What the exercise asks: Scan the records for the word "tracing". Copy each line that includes it.

===== Dataset

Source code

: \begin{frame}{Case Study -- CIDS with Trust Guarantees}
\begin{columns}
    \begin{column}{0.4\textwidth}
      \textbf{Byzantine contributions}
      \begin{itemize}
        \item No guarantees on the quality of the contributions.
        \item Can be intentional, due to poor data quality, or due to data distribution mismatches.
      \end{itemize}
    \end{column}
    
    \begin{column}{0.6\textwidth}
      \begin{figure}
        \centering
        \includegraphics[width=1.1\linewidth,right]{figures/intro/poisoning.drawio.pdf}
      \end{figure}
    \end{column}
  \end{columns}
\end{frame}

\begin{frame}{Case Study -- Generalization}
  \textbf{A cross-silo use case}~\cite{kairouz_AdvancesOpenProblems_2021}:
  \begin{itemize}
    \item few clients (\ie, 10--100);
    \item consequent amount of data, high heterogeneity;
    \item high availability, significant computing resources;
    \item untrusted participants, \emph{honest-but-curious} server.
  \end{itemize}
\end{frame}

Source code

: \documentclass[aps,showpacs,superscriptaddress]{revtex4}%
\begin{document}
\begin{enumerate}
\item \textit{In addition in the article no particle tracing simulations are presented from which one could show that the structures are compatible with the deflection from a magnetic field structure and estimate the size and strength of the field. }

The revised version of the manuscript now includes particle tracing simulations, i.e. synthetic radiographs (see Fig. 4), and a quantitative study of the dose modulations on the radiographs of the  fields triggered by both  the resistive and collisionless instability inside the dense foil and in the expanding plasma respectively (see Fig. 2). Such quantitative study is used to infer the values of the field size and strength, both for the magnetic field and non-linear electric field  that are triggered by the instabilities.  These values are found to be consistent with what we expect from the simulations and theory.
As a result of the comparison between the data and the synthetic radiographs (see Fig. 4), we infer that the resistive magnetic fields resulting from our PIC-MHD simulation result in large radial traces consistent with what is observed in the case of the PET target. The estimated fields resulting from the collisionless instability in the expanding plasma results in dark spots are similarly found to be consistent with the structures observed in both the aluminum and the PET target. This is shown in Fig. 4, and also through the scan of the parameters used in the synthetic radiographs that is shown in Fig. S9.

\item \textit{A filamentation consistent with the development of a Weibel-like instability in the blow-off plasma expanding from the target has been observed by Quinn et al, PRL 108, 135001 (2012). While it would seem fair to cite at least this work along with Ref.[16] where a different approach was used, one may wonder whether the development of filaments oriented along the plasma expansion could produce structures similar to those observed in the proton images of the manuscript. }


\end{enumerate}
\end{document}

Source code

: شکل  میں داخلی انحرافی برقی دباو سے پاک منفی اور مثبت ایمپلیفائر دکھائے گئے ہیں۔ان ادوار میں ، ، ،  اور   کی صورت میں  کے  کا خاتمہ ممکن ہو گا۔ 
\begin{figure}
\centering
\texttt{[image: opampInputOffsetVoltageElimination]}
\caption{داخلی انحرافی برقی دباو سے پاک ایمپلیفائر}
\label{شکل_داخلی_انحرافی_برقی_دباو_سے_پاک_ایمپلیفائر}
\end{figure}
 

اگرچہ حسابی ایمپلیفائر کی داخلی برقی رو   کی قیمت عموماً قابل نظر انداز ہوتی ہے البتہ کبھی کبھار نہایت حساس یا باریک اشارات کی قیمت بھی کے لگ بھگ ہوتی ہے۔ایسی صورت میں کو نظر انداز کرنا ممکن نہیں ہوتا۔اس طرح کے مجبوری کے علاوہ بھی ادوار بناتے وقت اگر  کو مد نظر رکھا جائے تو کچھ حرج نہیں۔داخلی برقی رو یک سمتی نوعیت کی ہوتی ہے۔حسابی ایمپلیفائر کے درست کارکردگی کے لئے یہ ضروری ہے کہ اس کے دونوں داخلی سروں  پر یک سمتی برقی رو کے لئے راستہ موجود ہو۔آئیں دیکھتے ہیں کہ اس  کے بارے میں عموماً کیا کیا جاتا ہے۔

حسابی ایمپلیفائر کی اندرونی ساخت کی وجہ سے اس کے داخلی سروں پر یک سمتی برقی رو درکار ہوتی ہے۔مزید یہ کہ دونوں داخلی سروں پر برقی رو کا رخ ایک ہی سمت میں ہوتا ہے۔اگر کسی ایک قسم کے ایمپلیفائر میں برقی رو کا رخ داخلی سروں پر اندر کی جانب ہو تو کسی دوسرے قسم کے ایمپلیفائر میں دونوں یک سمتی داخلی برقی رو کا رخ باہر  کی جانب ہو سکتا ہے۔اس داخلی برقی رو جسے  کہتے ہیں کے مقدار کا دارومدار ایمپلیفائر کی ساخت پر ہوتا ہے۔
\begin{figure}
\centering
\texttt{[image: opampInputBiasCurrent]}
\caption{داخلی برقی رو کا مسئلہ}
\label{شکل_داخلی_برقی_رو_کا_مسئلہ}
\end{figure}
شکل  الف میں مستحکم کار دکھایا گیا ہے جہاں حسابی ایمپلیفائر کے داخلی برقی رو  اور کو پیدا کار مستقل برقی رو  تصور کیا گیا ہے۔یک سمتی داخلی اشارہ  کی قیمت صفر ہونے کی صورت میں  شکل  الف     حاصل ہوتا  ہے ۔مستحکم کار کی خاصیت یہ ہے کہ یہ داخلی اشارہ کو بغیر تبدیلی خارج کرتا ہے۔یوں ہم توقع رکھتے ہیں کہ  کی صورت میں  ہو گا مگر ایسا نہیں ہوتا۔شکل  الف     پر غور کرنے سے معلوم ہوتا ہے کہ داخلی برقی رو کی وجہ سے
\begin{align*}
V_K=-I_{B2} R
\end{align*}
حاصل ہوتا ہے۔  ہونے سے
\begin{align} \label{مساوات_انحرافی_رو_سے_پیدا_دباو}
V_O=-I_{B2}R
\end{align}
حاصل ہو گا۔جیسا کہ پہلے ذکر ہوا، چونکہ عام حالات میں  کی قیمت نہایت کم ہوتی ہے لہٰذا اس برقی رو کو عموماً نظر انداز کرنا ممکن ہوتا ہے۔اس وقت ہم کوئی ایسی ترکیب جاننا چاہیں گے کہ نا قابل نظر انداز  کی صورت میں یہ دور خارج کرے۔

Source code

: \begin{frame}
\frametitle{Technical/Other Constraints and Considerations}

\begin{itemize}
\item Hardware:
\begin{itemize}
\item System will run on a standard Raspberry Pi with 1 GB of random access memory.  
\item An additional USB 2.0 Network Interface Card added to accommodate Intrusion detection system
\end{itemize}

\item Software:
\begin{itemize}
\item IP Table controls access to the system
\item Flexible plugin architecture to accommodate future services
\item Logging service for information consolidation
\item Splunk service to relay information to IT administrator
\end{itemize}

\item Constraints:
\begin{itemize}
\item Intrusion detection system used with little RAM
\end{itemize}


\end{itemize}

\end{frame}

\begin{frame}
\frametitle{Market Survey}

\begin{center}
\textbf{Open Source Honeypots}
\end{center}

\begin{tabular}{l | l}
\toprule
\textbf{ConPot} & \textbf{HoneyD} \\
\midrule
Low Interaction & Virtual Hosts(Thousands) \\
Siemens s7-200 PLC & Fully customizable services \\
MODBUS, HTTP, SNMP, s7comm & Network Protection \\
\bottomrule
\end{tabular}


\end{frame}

==========

Result of this exercise:
\item \textit{In addition in the article no particle tracing simulations are presented from which one could show that the structures are compatible with the deflection from a magnetic field structure and estimate the size and strength of the field. }
The revised version of the manuscript now includes particle tracing simulations, i.e. synthetic radiographs (see Fig. 4), and a quantitative study of the dose modulations on the radiographs of the  fields triggered by both  the resistive and collisionless instability inside the dense foil and in the expanding plasma respectively (see Fig. 2). Such quantitative study is used to infer the values of the field size and strength, both for the magnetic field and non-linear electric field  that are triggered by the instabilities.  These values are found to be consistent with what we expect from the simulations and theory.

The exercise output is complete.